Но 26 января 1564 г. под Улой армию Шуйского разгромили. Погибли он сам, князья Семен и Федор Палецкие, попали в плен воеводы Захарий Плещеев, Иван Охлябинин, враги захватил весь обоз и артиллерию. А армию Серебряных литовский командующий Радзивилл ловко нейтрализовал. Направил гонца с донесением о битве такой дорогой, чтобы он наверняка попал к русским. Воеводы узнали о судьбе Шуйского и повернули назад. Победа праздновалась по всей Литве и Польше. Даже труп Шуйского привезли в Вильно, демонстрировали публике. Шок Полоцка был преодолен. Шляхта воспрянула духом, снова бряцала саблями. О том, чтобы просить мира, больше речи не было.
А в Москве начали расследовать трагедию и обнаружились явные признаки предательства. У Радзивилла было очень мало сил. С ратью Серебряных он вообще не рискнул вступить в бой.

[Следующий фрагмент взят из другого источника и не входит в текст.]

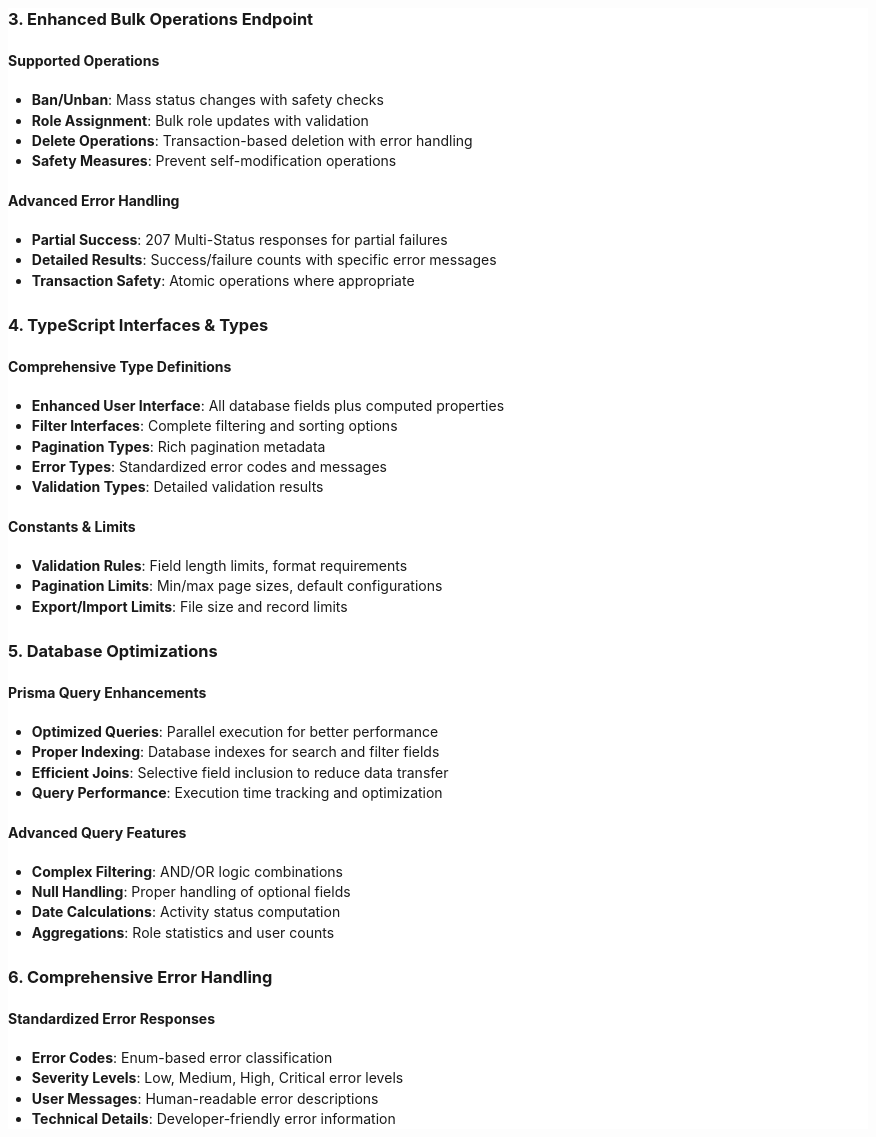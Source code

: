 ### 3. Enhanced Bulk Operations Endpoint

#### Supported Operations

- **Ban/Unban**: Mass status changes with safety checks
- **Role Assignment**: Bulk role updates with validation
- **Delete Operations**: Transaction-based deletion with error handling
- **Safety Measures**: Prevent self-modification operations

#### Advanced Error Handling

- **Partial Success**: 207 Multi-Status responses for partial failures
- **Detailed Results**: Success/failure counts with specific error messages
- **Transaction Safety**: Atomic operations where appropriate

### 4. TypeScript Interfaces & Types

#### Comprehensive Type Definitions

- **Enhanced User Interface**: All database fields plus computed properties
- **Filter Interfaces**: Complete filtering and sorting options
- **Pagination Types**: Rich pagination metadata
- **Error Types**: Standardized error codes and messages
- **Validation Types**: Detailed validation results

#### Constants & Limits

- **Validation Rules**: Field length limits, format requirements
- **Pagination Limits**: Min/max page sizes, default configurations
- **Export/Import Limits**: File size and record limits

### 5. Database Optimizations

#### Prisma Query Enhancements

- **Optimized Queries**: Parallel execution for better performance
- **Proper Indexing**: Database indexes for search and filter fields
- **Efficient Joins**: Selective field inclusion to reduce data transfer
- **Query Performance**: Execution time tracking and optimization

#### Advanced Query Features

- **Complex Filtering**: AND/OR logic combinations
- **Null Handling**: Proper handling of optional fields
- **Date Calculations**: Activity status computation
- **Aggregations**: Role statistics and user counts

### 6. Comprehensive Error Handling

#### Standardized Error Responses

- **Error Codes**: Enum-based error classification
- **Severity Levels**: Low, Medium, High, Critical error levels
- **User Messages**: Human-readable error descriptions
- **Technical Details**: Developer-friendly error information
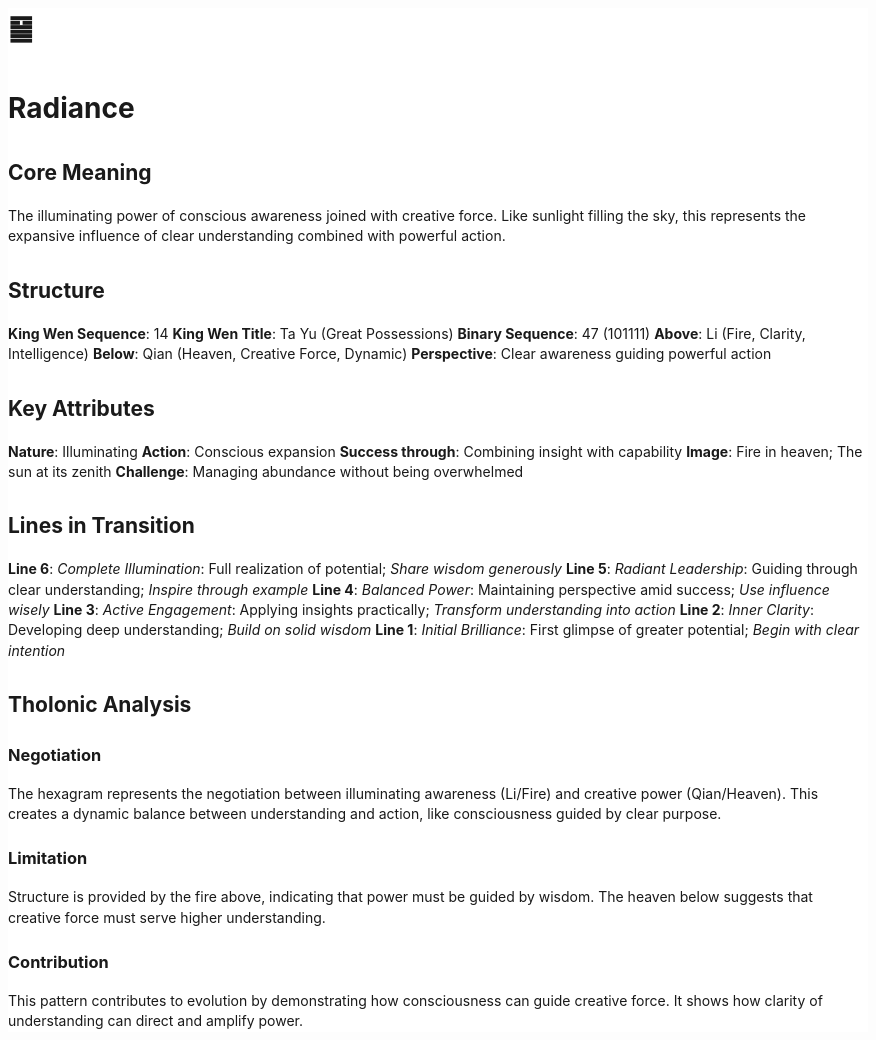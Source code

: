 # ䷍ 
# Radiance

## Core Meaning
The illuminating power of conscious awareness joined with creative force. Like sunlight filling the sky, this represents the expansive influence of clear understanding combined with powerful action.

## Structure
**King Wen Sequence**: 14
**King Wen Title**: Ta Yu (Great Possessions)
**Binary Sequence**: 47 (101111)
**Above**: Li (Fire, Clarity, Intelligence)
**Below**: Qian (Heaven, Creative Force, Dynamic)
**Perspective**: Clear awareness guiding powerful action

## Key Attributes
**Nature**: Illuminating
**Action**: Conscious expansion
**Success through**: Combining insight with capability
**Image**: Fire in heaven; The sun at its zenith
**Challenge**: Managing abundance without being overwhelmed

## Lines in Transition
**Line 6**: *Complete Illumination*: Full realization of potential; *Share wisdom generously*
**Line 5**: *Radiant Leadership*: Guiding through clear understanding; *Inspire through example*
**Line 4**: *Balanced Power*: Maintaining perspective amid success; *Use influence wisely*
**Line 3**: *Active Engagement*: Applying insights practically; *Transform understanding into action*
**Line 2**: *Inner Clarity*: Developing deep understanding; *Build on solid wisdom*
**Line 1**: *Initial Brilliance*: First glimpse of greater potential; *Begin with clear intention*

## Tholonic Analysis
### Negotiation
The hexagram represents the negotiation between illuminating awareness (Li/Fire) and creative power (Qian/Heaven). This creates a dynamic balance between understanding and action, like consciousness guided by clear purpose.

### Limitation
Structure is provided by the fire above, indicating that power must be guided by wisdom. The heaven below suggests that creative force must serve higher understanding.

### Contribution
This pattern contributes to evolution by demonstrating how consciousness can guide creative force. It shows how clarity of understanding can direct and amplify power.
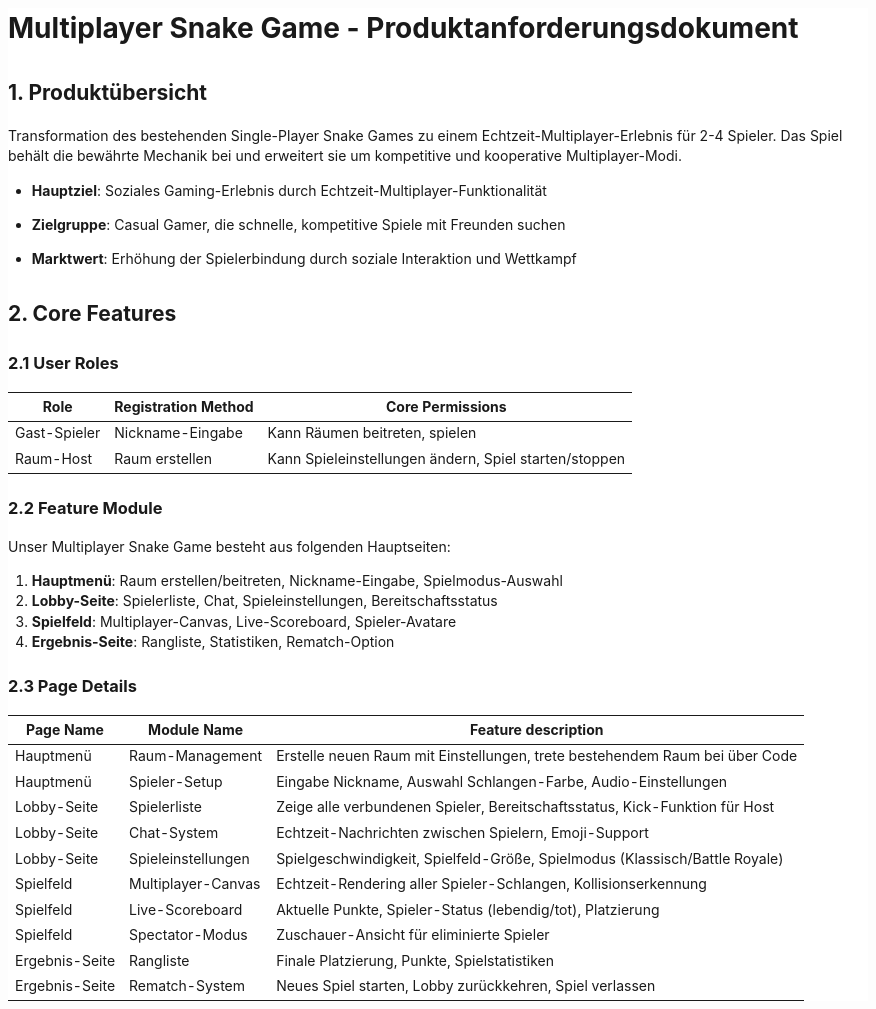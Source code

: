 # Multiplayer Snake Game - Produktanforderungsdokument

## 1. Produktübersicht

Transformation des bestehenden Single-Player Snake Games zu einem Echtzeit-Multiplayer-Erlebnis für 2-4 Spieler. Das Spiel behält die bewährte Mechanik bei und erweitert sie um kompetitive und kooperative Multiplayer-Modi.

* **Hauptziel**: Soziales Gaming-Erlebnis durch Echtzeit-Multiplayer-Funktionalität

* **Zielgruppe**: Casual Gamer, die schnelle, kompetitive Spiele mit Freunden suchen

* **Marktwert**: Erhöhung der Spielerbindung durch soziale Interaktion und Wettkampf

## 2. Core Features

### 2.1 User Roles

| Role         | Registration Method | Core Permissions                                      |
| ------------ | ------------------- | ----------------------------------------------------- |
| Gast-Spieler | Nickname-Eingabe    | Kann Räumen beitreten, spielen                        |
| Raum-Host    | Raum erstellen      | Kann Spieleinstellungen ändern, Spiel starten/stoppen |

### 2.2 Feature Module

Unser Multiplayer Snake Game besteht aus folgenden Hauptseiten:

1. **Hauptmenü**: Raum erstellen/beitreten, Nickname-Eingabe, Spielmodus-Auswahl
2. **Lobby-Seite**: Spielerliste, Chat, Spieleinstellungen, Bereitschaftsstatus
3. **Spielfeld**: Multiplayer-Canvas, Live-Scoreboard, Spieler-Avatare
4. **Ergebnis-Seite**: Rangliste, Statistiken, Rematch-Option

### 2.3 Page Details

| Page Name      | Module Name        | Feature description                                                         |
| -------------- | ------------------ | --------------------------------------------------------------------------- |
| Hauptmenü      | Raum-Management    | Erstelle neuen Raum mit Einstellungen, trete bestehendem Raum bei über Code |
| Hauptmenü      | Spieler-Setup      | Eingabe Nickname, Auswahl Schlangen-Farbe, Audio-Einstellungen              |
| Lobby-Seite    | Spielerliste       | Zeige alle verbundenen Spieler, Bereitschaftsstatus, Kick-Funktion für Host |
| Lobby-Seite    | Chat-System        | Echtzeit-Nachrichten zwischen Spielern, Emoji-Support                       |
| Lobby-Seite    | Spieleinstellungen | Spielgeschwindigkeit, Spielfeld-Größe, Spielmodus (Klassisch/Battle Royale) |
| Spielfeld      | Multiplayer-Canvas | Echtzeit-Rendering aller Spieler-Schlangen, Kollisionserkennung             |
| Spielfeld      | Live-Scoreboard    | Aktuelle Punkte, Spieler-Status (lebendig/tot), Platzierung                 |
| Spielfeld      | Spectator-Modus    | Zuschauer-Ansicht für eliminierte Spieler                                   |
| Ergebnis-Seite | Rangliste          | Finale Platzierung, Punkte, Spielstatistiken                                |
| Ergebnis-Seite | Rematch-System     | Neues Spiel starten, Lobby zurückkehren, Spiel verlassen                    |
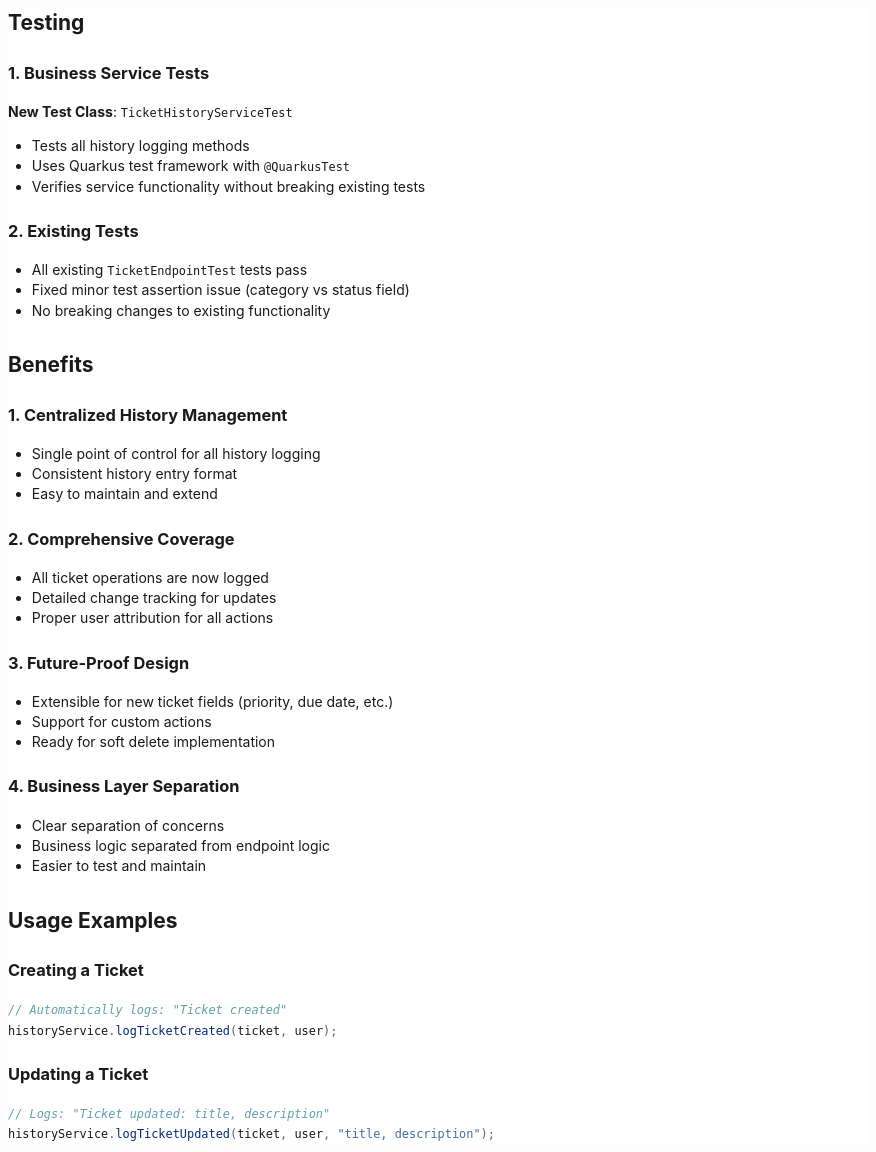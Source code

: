 ## Testing

### 1. Business Service Tests

**New Test Class**: `TicketHistoryServiceTest`
- Tests all history logging methods
- Uses Quarkus test framework with `@QuarkusTest`
- Verifies service functionality without breaking existing tests

### 2. Existing Tests

- All existing `TicketEndpointTest` tests pass
- Fixed minor test assertion issue (category vs status field)
- No breaking changes to existing functionality

## Benefits

### 1. Centralized History Management
- Single point of control for all history logging
- Consistent history entry format
- Easy to maintain and extend

### 2. Comprehensive Coverage
- All ticket operations are now logged
- Detailed change tracking for updates
- Proper user attribution for all actions

### 3. Future-Proof Design
- Extensible for new ticket fields (priority, due date, etc.)
- Support for custom actions
- Ready for soft delete implementation

### 4. Business Layer Separation
- Clear separation of concerns
- Business logic separated from endpoint logic
- Easier to test and maintain

## Usage Examples

### Creating a Ticket
```java
// Automatically logs: "Ticket created"
historyService.logTicketCreated(ticket, user);
```

### Updating a Ticket
```java
// Logs: "Ticket updated: title, description"
historyService.logTicketUpdated(ticket, user, "title, description");
```
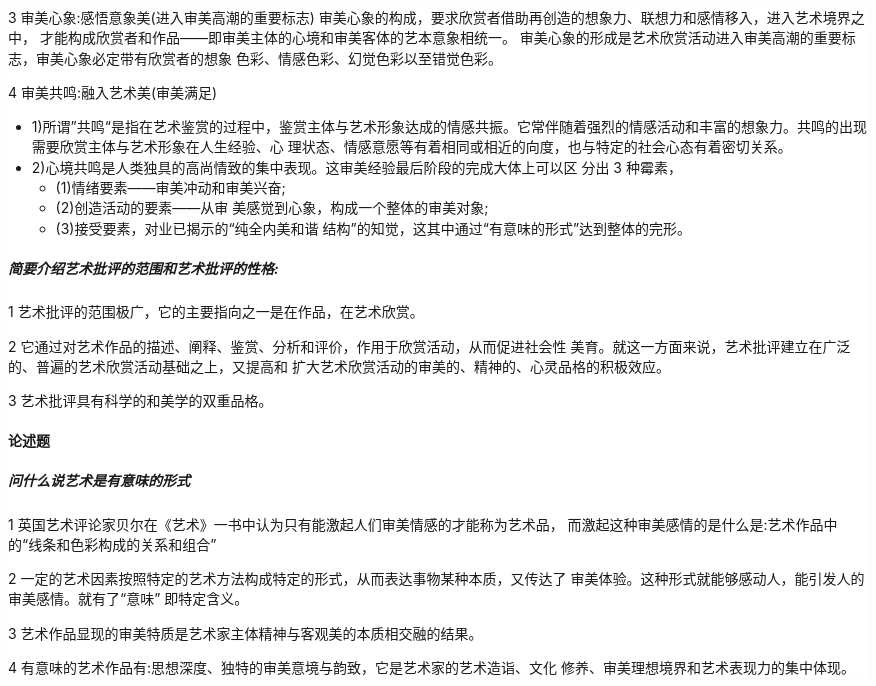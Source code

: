 3 审美心象:感悟意象美\(进入审美高潮的重要标志\) 审美心象的构成，要求欣赏者借助再创造的想象力、联想力和感情移入，进入艺术境界之中， 才能构成欣赏者和作品——即审美主体的心境和审美客体的艺本意象相统一。 审美心象的形成是艺术欣赏活动进入审美高潮的重要标志，审美心象必定带有欣赏者的想象 色彩、情感色彩、幻觉色彩以至错觉色彩。

4 审美共鸣:融入艺术美\(审美满足\) 

* 1\)所谓”共鸣“是指在艺术鉴赏的过程中，鉴赏主体与艺术形象达成的情感共振。它常伴随着强烈的情感活动和丰富的想象力。共鸣的出现需要欣赏主体与艺术形象在人生经验、心 理状态、情感意愿等有着相同或相近的向度，也与特定的社会心态有着密切关系。 
* 2\)心境共鸣是人类独具的高尚情致的集中表现。这审美经验最后阶段的完成大体上可以区 分出 3 种霉素，
  * \(1\)情绪要素——审美冲动和审美兴奋;
  * \(2\)创造活动的要素——从审 美感觉到心象，构成一个整体的审美对象;
  * \(3\)接受要素，对业已揭示的“纯全内美和谐 结构”的知觉，这其中通过“有意味的形式”达到整体的完形。

##### 简要介绍艺术批评的范围和艺术批评的性格:

1 艺术批评的范围极广，它的主要指向之一是在作品，在艺术欣赏。

2 它通过对艺术作品的描述、阐释、鉴赏、分析和评价，作用于欣赏活动，从而促进社会性 美育。就这一方面来说，艺术批评建立在广泛的、普遍的艺术欣赏活动基础之上，又提高和 扩大艺术欣赏活动的审美的、精神的、心灵品格的积极效应。

3 艺术批评具有科学的和美学的双重品格。

#### 论述题

##### 问什么说艺术是有意味的形式

1 英国艺术评论家贝尔在《艺术》一书中认为只有能激起人们审美情感的才能称为艺术品， 而激起这种审美感情的是什么是:艺术作品中的“线条和色彩构成的关系和组合”

2 一定的艺术因素按照特定的艺术方法构成特定的形式，从而表达事物某种本质，又传达了 审美体验。这种形式就能够感动人，能引发人的审美感情。就有了“意味” 即特定含义。 

3 艺术作品显现的审美特质是艺术家主体精神与客观美的本质相交融的结果。

4 有意味的艺术作品有:思想深度、独特的审美意境与韵致，它是艺术家的艺术造诣、文化 修养、审美理想境界和艺术表现力的集中体现。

Одолеть Шуйского в лобовом сражении он тоже не смог бы. Но царские воины не знали, что рядом враг. Они шли по территории, которую контролировали русские. Доспехи, как это делалось в дальних походах, везли в санях. Двигались налегке, без строя, растянувшись по дороге среди лесов и болот. Зато Радзивилл прекрасно знал маршрут армии, устроил засаду в удобном месте. И удар нанес точный, прямо по ставке воевод. Потери оказались очень маленькими, около 200 человек! Остальные 20 тысяч, когда погибло командование, просто побежали — и все благополучно вернулись в Полоцк [479]. У Радзивилла не хватило воинов даже для того, чтобы преследовать и истреблять их!
Примерно в это же время обнаружилась еще одна измена. В ней был уличен воевода Смоленска Никита Шереметев. В чем состояла его вина, в точности неизвестно. Скорее всего, велись переговоры о переходе к королю вместе с родственниками. Потому что был арестован и старший брат воеводы, боярин Иван Шереметев. Но, как и раньше, нашлись заступники. Целая плеяда представителей боярских родов во главе с Федоровым-Челядниным выступила поручителями, набралось свыше 80 человек, согласившихся внести денежный залог, и Иван Шереметев был освобожден, снова занял свое место в Боярской думе.